Chief investment officers at these plans saw their average potential compensation package — comprising base salary and bonus — increase 21.1% over the two years to an average £877,013 ($1.1 million). Senior portfolio managers averaged a compensation package of £376,073, up 25.5% vs. the previous survey, while senior investment analysts could take home an average £193,752, up 16.1%.
Category A pension funds — private-sector plans where the majority or all assets are outsourced to external money managers, with 46 respondents to the survey — increased their average team size to 9.3 people, up from 8.7 in 2021.
The average CIO or head of investment compensation package increased to £360,740 per year, up 17% vs. 2021 figures. Senior investment managers could expect to take home up to £202,635, up 10.8% over the two years, while senior investment analysts could command up to £124,702 per year in total compensation, up 25.3%.
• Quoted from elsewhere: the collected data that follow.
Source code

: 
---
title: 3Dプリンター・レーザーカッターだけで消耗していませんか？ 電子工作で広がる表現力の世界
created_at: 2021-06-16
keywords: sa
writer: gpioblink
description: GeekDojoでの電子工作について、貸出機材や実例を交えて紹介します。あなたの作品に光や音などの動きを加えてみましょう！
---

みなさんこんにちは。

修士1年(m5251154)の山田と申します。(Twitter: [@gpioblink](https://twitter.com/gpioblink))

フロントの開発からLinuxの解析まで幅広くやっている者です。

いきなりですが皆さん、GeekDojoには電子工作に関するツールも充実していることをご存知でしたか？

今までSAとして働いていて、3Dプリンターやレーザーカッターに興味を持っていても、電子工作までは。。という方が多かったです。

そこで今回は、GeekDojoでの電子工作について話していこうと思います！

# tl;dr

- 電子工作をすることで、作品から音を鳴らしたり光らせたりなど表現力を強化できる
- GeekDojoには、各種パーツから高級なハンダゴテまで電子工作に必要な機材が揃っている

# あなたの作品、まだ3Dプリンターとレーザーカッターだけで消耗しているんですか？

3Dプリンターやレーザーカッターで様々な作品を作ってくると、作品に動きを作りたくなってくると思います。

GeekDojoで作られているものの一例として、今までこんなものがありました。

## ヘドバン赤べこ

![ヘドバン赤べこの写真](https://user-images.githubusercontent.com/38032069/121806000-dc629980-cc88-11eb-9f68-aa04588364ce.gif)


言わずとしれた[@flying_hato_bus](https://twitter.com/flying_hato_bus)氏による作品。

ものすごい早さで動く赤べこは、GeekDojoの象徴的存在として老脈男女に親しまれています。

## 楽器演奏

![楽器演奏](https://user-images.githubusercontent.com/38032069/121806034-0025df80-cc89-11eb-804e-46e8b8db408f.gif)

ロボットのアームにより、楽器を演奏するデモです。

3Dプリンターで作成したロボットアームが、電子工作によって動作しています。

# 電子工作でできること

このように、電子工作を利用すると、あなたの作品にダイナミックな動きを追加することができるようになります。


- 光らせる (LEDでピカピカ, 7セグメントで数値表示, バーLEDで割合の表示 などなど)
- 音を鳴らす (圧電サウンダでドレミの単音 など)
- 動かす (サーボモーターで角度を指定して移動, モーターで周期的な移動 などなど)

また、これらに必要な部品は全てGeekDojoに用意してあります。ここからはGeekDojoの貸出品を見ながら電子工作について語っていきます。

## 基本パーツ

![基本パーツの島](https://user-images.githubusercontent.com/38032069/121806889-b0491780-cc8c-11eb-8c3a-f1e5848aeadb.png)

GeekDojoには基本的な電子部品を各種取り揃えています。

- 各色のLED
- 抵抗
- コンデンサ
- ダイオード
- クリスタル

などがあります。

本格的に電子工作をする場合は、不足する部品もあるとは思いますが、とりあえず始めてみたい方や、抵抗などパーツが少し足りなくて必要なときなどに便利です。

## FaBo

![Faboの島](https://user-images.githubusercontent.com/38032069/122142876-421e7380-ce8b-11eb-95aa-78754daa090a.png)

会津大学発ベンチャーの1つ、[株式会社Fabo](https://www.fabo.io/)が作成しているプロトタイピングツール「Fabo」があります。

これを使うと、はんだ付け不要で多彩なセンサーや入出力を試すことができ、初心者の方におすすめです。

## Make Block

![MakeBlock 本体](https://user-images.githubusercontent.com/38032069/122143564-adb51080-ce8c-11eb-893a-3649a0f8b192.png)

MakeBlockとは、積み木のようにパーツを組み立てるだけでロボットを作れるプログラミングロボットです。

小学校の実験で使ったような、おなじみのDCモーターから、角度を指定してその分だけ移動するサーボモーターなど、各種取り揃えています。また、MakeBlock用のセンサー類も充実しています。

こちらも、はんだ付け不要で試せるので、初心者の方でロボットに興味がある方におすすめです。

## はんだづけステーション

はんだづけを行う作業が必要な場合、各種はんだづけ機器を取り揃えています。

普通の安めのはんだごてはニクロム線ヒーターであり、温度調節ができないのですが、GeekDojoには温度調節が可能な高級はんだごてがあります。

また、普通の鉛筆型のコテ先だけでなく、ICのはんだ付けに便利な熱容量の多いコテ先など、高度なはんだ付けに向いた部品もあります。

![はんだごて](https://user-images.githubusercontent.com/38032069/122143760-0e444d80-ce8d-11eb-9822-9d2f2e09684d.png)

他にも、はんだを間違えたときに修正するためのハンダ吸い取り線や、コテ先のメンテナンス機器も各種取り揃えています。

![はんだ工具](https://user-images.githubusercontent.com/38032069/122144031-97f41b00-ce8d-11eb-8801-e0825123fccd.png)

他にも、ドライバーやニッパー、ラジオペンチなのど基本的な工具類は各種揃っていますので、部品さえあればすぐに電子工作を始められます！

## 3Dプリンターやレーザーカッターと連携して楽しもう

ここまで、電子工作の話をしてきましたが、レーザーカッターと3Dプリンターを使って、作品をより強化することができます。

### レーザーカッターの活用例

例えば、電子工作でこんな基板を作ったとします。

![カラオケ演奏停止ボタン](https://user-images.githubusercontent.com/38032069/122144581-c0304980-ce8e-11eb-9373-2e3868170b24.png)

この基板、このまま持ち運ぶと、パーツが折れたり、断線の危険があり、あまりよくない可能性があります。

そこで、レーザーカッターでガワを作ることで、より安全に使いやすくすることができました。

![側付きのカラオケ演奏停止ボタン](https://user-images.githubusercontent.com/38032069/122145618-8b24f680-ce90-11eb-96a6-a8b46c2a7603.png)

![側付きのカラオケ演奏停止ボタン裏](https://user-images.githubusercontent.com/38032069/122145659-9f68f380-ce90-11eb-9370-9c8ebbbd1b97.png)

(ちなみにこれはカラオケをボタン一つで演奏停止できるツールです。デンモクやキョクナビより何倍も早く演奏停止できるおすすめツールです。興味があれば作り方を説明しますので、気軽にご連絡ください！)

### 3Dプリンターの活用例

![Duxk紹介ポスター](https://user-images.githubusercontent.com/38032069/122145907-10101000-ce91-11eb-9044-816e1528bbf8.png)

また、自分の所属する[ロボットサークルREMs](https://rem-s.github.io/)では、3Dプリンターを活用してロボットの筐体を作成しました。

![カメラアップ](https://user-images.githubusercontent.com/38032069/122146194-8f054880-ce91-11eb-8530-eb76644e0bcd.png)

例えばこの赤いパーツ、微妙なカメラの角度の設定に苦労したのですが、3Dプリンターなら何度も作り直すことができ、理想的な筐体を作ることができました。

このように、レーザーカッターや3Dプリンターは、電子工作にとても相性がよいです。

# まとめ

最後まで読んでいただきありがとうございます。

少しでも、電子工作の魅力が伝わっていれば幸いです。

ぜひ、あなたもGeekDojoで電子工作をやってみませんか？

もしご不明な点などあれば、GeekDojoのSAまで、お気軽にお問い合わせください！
The final category — local government pension scheme pools, of which there were five respondents providing sufficient data for the survey — saw team size increase to 33 in 2023 from 29.6 in the 2021 survey.
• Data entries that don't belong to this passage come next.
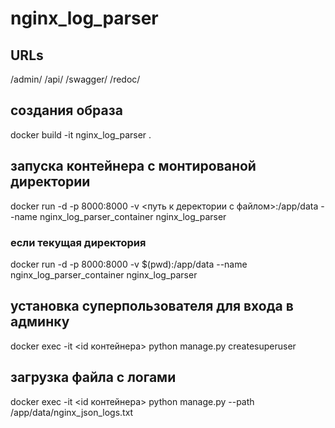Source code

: # nginx_log_parser
## URLs
/admin/
/api/
/swagger/
/redoc/

## создания образа
docker build -it nginx_log_parser .

## запуска контейнера c монтированой директории 
docker run -d -p 8000:8000 -v <путь к деректории с файлом>:/app/data --name nginx_log_parser_container nginx_log_parser
### если текущая директория
docker run -d -p 8000:8000 -v $(pwd):/app/data --name nginx_log_parser_container nginx_log_parser

## установка суперпользователя для входа в админку
docker exec -it <id контейнера> python manage.py createsuperuser

## загрузка файла с логами
docker exec -it <id контейнера> python manage.py --path /app/data/nginx_json_logs.txt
CIO potential compensation grew 26.1% over the two years, to £312,004, while senior investment managers could take home up to £190,208 per year, up 17.1%. Senior investment analyst compensation potential increased 21.9%, to £78,530 per year across base salary and bonus.
Even taking into account that the report is biannual, pay has increased in most categories at a higher rate than in other industries, Leo Meggitt, a founding partner at Forster Chase who runs the asset management practice and is author of the survey, said in an interview. “In this survey in particular, (there’s evidence of) a bit of a war for talent at the investment manager and senior investment analyst side of things. It does tally with the recruitment that we do — there’s quite a lot of competition, both from the pension fund and provider sides, for that level.”
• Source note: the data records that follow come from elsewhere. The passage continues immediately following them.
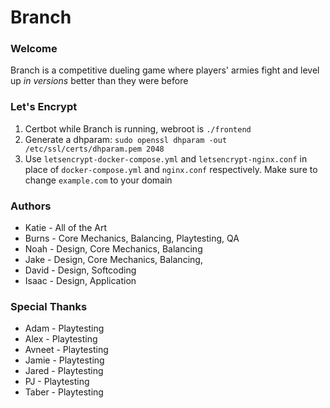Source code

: # Branch

### Welcome

Branch is a competitive dueling game where players' armies fight and level up *in versions* better than they were before

### Let's Encrypt

1. Certbot while Branch is running, webroot is `./frontend`
2. Generate a dhparam: `sudo openssl dhparam -out /etc/ssl/certs/dhparam.pem 2048`
3. Use `letsencrypt-docker-compose.yml` and `letsencrypt-nginx.conf` in place of `docker-compose.yml` and `nginx.conf` respectively. Make sure to change `example.com` to your domain

### Authors

* Katie - All of the Art
* Burns - Core Mechanics, Balancing, Playtesting, QA
* Noah - Design, Core Mechanics, Balancing
* Jake - Design, Core Mechanics, Balancing,
* David - Design, Softcoding
* Isaac - Design, Application

### Special Thanks

* Adam - Playtesting
* Alex - Playtesting
* Avneet - Playtesting
* Jamie - Playtesting
* Jared - Playtesting
* PJ - Playtesting
* Taber - Playtesting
The increase also relates to specialisms in a lot of cases — an investment manager looking after an alternatives strategy, for example, may command higher pay as they may come from a consultant or asset management firm.
The increased in-house team numbers and pay also tallies with a decrease in average consultant spend. In the 2023 survey, 36 pension funds said their average three-year consultant spend was £387,560, vs. £389,440 across 35 pension funds responding to the 2021 survey. That figure had already decreased from the survey conducted in 2019/2020, when three-year consultant spend was £463,270.
Mr. Meggitt also noted that there are many variables contributing to the findings, including the broad variety of pension funds even within categories. The survey is not designed to be a benchmark, he said, but rather a “snapshot” of the industry and pay.
“There will be some schemes that are very, very simple … with one guy there, probably in the run-off stage, there’s not much to do with the assets. And there will be some in there where the CIOs are dragging (the average pay up). There’s a range of pension funds … with lots of differences in sophistication — it’s an average of all of those and you then, as a pension fund, have to work out where you sit in the scale of sophistication, complexity, how much you run in-house and scheme size.”
Regarding industry trends that may have an impact going forward on in-house pay, Mr. Meggitt highlighted the move to outsourced CIO arrangement, which “does impact competition.”
While CIO positions at pension funds have always been popular among candidates, he sees an impact in the next couple of years on the younger or more junior roles. A pension fund that plans to move to buyout soon may not be attractive to a junior looking for a stable role.
Questions are already arising about pension funds’ plans in terms of buyout, for example. “If you’re thinking of going to a pension fund, you don’t want to risk — especially in this market — going there and in three years being out of a job. That will reduce the quality of the pool because people will be second-guessing whether they go to a pension fund,” Mr. Meggitt said.